▶ _Your task_
All lines holding the word "testing" in the listing below need to be copied.

▶ _Data for review_

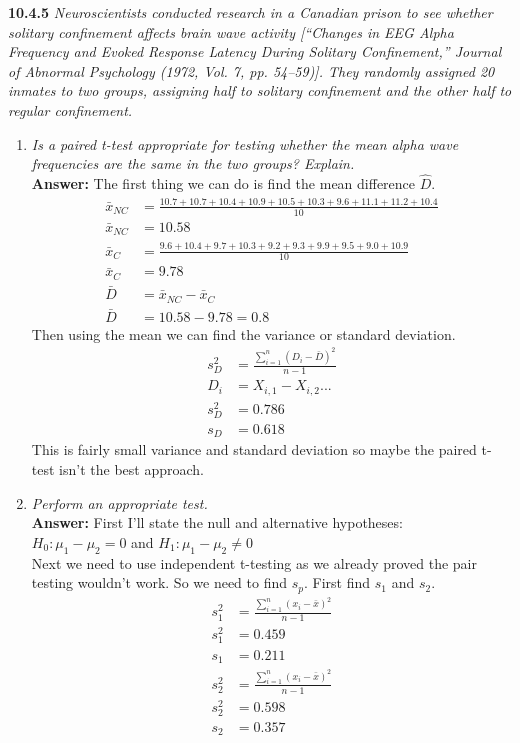 \documentclass[11pt]{article}
\begin{document}
\noindent \textbf{10.4.5} \emph{Neuroscientists conducted research in a Canadian prison to see whether solitary confinement affects brain wave activity [“Changes in EEG Alpha Frequency and Evoked Response Latency During Solitary Confinement,” Journal of Abnormal Psychology (1972, Vol. 7, pp. 54–59)]. They randomly assigned 20 inmates to two groups, assigning half to solitary confinement and the other half to regular confinement.}
\begin{enumerate}
\item \emph{Is a paired t-test appropriate for testing whether the mean alpha wave frequencies are the same in the two groups? Explain.}
\\\textbf{Answer:} 
The first thing we can do is find the mean difference $\hat{D}$.
\begin{equation}
\begin{split}
\bar{x}_{NC} &= \frac{10.7+10.7+10.4+10.9+10.5+10.3+9.6+11.1+11.2+10.4}{10} \\
\bar{x}_{NC} &= 10.58 \\
\bar{x}_{C} &= \frac{9.6+10.4+9.7+10.3+9.2+9.3+9.9+9.5+9.0+10.9}{10} \\
\bar{x}_{C} &= 9.78 \\
\bar{D} &= \bar{x}_{NC} - \bar{x}_{C}\\
\bar{D} &=10.58 - 9.78= 0.8
\end{split}
\end{equation}
Then using the mean we can find the variance or standard deviation. 
\begin{equation}
\begin{split}
s_D^2 &= \frac{\sum_{i=1}^{n}(D_i-\bar{D})^2}{n-1}\\
D_i&=X_{i,1} - X_{i,2}...\\
s_D^2 &= 0.786\\
s_D &=0.618
\end{split}
\end{equation}
This is fairly small variance and standard deviation so maybe the paired t-test isn't the best approach.
\item \emph{Perform an appropriate test.}
\\\textbf{Answer:} First I'll state the null and alternative hypotheses:\\
$H_0: \mu_1 - \mu_2 = 0$ and $H_1: \mu_1 - \mu_2 \neq 0$ \\
Next we need to use independent t-testing as we already proved the pair testing wouldn't work. So we need to find $s_p$. First find $s_1$ and $s_2$.
\begin{equation}
\begin{split}
s_1^2 &= \frac{\sum_{i=1}^{n}(x_i-\bar{x})^2}{n-1}\\
s_1^2 &= 0.459\\
s_1 &=0.211 \\
s_2^2 &= \frac{\sum_{i=1}^{n}(x_i-\bar{x})^2}{n-1}\\
s_2^2 &= 0.598\\
s_2 &=0.357 
\end{split}
\end{equation}



\end{enumerate}
\end{document}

▶ _Task answer_
\item \emph{Is a paired t-test appropriate for testing whether the mean alpha wave frequencies are the same in the two groups? Explain.}
Next we need to use independent t-testing as we already proved the pair testing wouldn't work. So we need to find $s_p$. First find $s_1$ and $s_2$.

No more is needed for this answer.